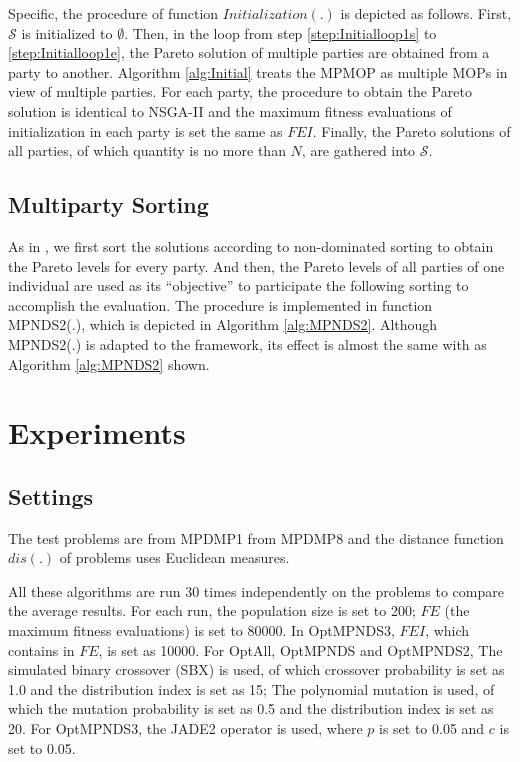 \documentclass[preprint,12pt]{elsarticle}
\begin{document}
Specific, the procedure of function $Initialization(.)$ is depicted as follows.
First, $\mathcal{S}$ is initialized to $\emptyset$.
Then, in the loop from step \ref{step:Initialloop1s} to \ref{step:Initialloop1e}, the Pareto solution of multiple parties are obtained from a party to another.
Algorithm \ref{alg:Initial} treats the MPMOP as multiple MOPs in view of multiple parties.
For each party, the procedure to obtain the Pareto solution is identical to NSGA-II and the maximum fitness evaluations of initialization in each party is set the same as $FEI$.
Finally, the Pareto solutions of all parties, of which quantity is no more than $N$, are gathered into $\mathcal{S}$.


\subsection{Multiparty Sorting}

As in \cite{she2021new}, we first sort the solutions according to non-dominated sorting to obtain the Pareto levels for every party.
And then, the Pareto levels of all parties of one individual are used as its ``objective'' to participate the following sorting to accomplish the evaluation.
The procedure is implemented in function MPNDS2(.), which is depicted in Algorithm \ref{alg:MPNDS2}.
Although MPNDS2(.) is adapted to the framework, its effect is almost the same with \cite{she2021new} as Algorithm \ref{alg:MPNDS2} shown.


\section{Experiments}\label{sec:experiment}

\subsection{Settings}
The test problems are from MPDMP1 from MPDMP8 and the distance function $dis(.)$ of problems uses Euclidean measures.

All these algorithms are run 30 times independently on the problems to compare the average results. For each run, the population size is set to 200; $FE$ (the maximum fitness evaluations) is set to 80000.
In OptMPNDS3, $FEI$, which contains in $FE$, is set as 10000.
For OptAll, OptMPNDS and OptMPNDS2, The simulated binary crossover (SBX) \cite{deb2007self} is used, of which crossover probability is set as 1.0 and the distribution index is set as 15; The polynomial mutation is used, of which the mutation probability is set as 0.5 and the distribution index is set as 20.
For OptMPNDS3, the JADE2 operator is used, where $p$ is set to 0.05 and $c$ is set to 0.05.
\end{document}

★ ★ ★

* [Exercise description]: The records above should be copied word for word, with the pictures left out.

* [Finished task]:
 \documentclass[preprint,12pt]{elsarticle}
\begin{document}
Specific, the procedure of function $Initialization(.)$ is depicted as follows.
First, $\mathcal{S}$ is initialized to $\emptyset$.
Then, in the loop from step \ref{step:Initialloop1s} to \ref{step:Initialloop1e}, the Pareto solution of multiple parties are obtained from a party to another.
Algorithm \ref{alg:Initial} treats the MPMOP as multiple MOPs in view of multiple parties.
For each party, the procedure to obtain the Pareto solution is identical to NSGA-II and the maximum fitness evaluations of initialization in each party is set the same as $FEI$.
Finally, the Pareto solutions of all parties, of which quantity is no more than $N$, are gathered into $\mathcal{S}$.


\subsection{Multiparty Sorting}

As in \cite{she2021new}, we first sort the solutions according to non-dominated sorting to obtain the Pareto levels for every party.
And then, the Pareto levels of all parties of one individual are used as its ``objective'' to participate the following sorting to accomplish the evaluation.
The procedure is implemented in function MPNDS2(.), which is depicted in Algorithm \ref{alg:MPNDS2}.
Although MPNDS2(.) is adapted to the framework, its effect is almost the same with \cite{she2021new} as Algorithm \ref{alg:MPNDS2} shown.


\section{Experiments}\label{sec:experiment}

\subsection{Settings}
The test problems are from MPDMP1 from MPDMP8 and the distance function $dis(.)$ of problems uses Euclidean measures.

All these algorithms are run 30 times independently on the problems to compare the average results. For each run, the population size is set to 200; $FE$ (the maximum fitness evaluations) is set to 80000.
In OptMPNDS3, $FEI$, which contains in $FE$, is set as 10000.
For OptAll, OptMPNDS and OptMPNDS2, The simulated binary crossover (SBX) \cite{deb2007self} is used, of which crossover probability is set as 1.0 and the distribution index is set as 15; The polynomial mutation is used, of which the mutation probability is set as 0.5 and the distribution index is set as 20.
For OptMPNDS3, the JADE2 operator is used, where $p$ is set to 0.05 and $c$ is set to 0.05.
\end{document}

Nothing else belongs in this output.